Nieudane negocjacje ws. przejęcia klubu przez kanadyjskiego biznesmena Alexa Haditaghiego ujawniły fatalną sytuację finansową Pogoni Szczecin. Choć w oficjalnym oświadczeniu klubu długi Pogoni oceniono na 26 mln złotych, wg Jerzego Chwałka z "Super Expressu" kwota ta jest dwukrotnie wyższa.
REKLAMA
Zobacz wideo Kosecki o obrazkach w mediach z szatni piłkarskiej: To wszystko jest tak udawane i klejone
Fatalna sytuacja Pogoni Szczecin. Piłkarze strajkują, Grosicki zabrał głos
Pensji w terminie nie otrzymują m.in. piłkarze i trenerzy Pogoni Szczecin, a część z nich ma już choćby dwumiesięczne zaległości. To zmusiło zespół "Portowców" do reakcji, którą był strajk i brak treningu w sobotę. Na teoretyczny początek zimowych przygotowań do rundy wiosennej, zawodnicy Pogoni zrobili symboliczne kółko dookoła boiska i wrócili do szatni. Nie trenowali również w niedzielę, gdy część z nich jedynie zdecydowała się nieco poćwiczyć na siłowni.
Jak informuje Dominik Markiewicz z portalu PogońSportNet.pl poświęconemu Pogoni Szczecin, "Portowcy" mają nie trenować do wylotu na zgrupowanie w Turcji, planowanego na wtorek. Do tego momentu mają co najwyżej ćwiczyć na siłowni, a normalne treningu rozpoczną dopiero w Belek.

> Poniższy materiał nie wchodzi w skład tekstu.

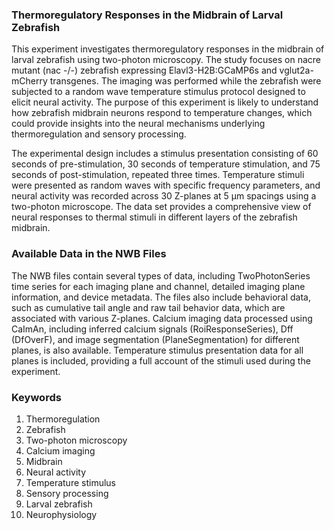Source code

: ### Thermoregulatory Responses in the Midbrain of Larval Zebrafish

This experiment investigates thermoregulatory responses in the midbrain of larval zebrafish using two-photon microscopy. The study focuses on nacre mutant (nac -/-) zebrafish expressing Elavl3-H2B:GCaMP6s and vglut2a-mCherry transgenes. The imaging was performed while the zebrafish were subjected to a random wave temperature stimulus protocol designed to elicit neural activity. The purpose of this experiment is likely to understand how zebrafish midbrain neurons respond to temperature changes, which could provide insights into the neural mechanisms underlying thermoregulation and sensory processing.

The experimental design includes a stimulus presentation consisting of 60 seconds of pre-stimulation, 30 seconds of temperature stimulation, and 75 seconds of post-stimulation, repeated three times. Temperature stimuli were presented as random waves with specific frequency parameters, and neural activity was recorded across 30 Z-planes at 5 µm spacings using a two-photon microscope. The data set provides a comprehensive view of neural responses to thermal stimuli in different layers of the zebrafish midbrain.

### Available Data in the NWB Files

The NWB files contain several types of data, including TwoPhotonSeries time series for each imaging plane and channel, detailed imaging plane information, and device metadata. The files also include behavioral data, such as cumulative tail angle and raw tail behavior data, which are associated with various Z-planes. Calcium imaging data processed using CaImAn, including inferred calcium signals (RoiResponseSeries), Dff (DfOverF), and image segmentation (PlaneSegmentation) for different planes, is also available. Temperature stimulus presentation data for all planes is included, providing a full account of the stimuli used during the experiment.

### Keywords

1. Thermoregulation
2. Zebrafish
3. Two-photon microscopy
4. Calcium imaging
5. Midbrain
6. Neural activity
7. Temperature stimulus
8. Sensory processing
9. Larval zebrafish
10. Neurophysiology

Piłkarze Pogoni nie udzielają komentarza w tej sprawie. Dopiero w niedzielę krótki komunikat w imieniu drużyny wygłosił jej kapitan Kamil Grosicki. - Jako kapitan chciałem powiedzieć: bardzo mi przykro, iż do takiej sytuacji musiało dojść, ale wierzę, iż taka sytuacja pomoże nam - piłkarzom i całemu klubowi, bo Pogoń jest najważniejsza. Wierzę, iż cała ta sytuacja przeniesie się na pozytywne wyniki na wiosnę - stwierdził Grosicki.
Według portalu Weszło, piłkarze Pogoni są zdenerwowani nie tyle na sam brak pieniędzy, co brak pomysłu czy planu klubu na wyjście z tej sytuacji. Na spotkaniu z prezesem Jarosławem Mroczkiem mieli jedynie usłyszeć, iż "będzie okej", choć to nie jest pierwsza sytuacja, gdy klub zalega im z wypłatą należności. Część piłkarzy już teraz mogłoby choćby starać się o rozwiązanie umowy z winy klubu, a kontrakty drużyna Pogoni Szczecin ma bardzo duże.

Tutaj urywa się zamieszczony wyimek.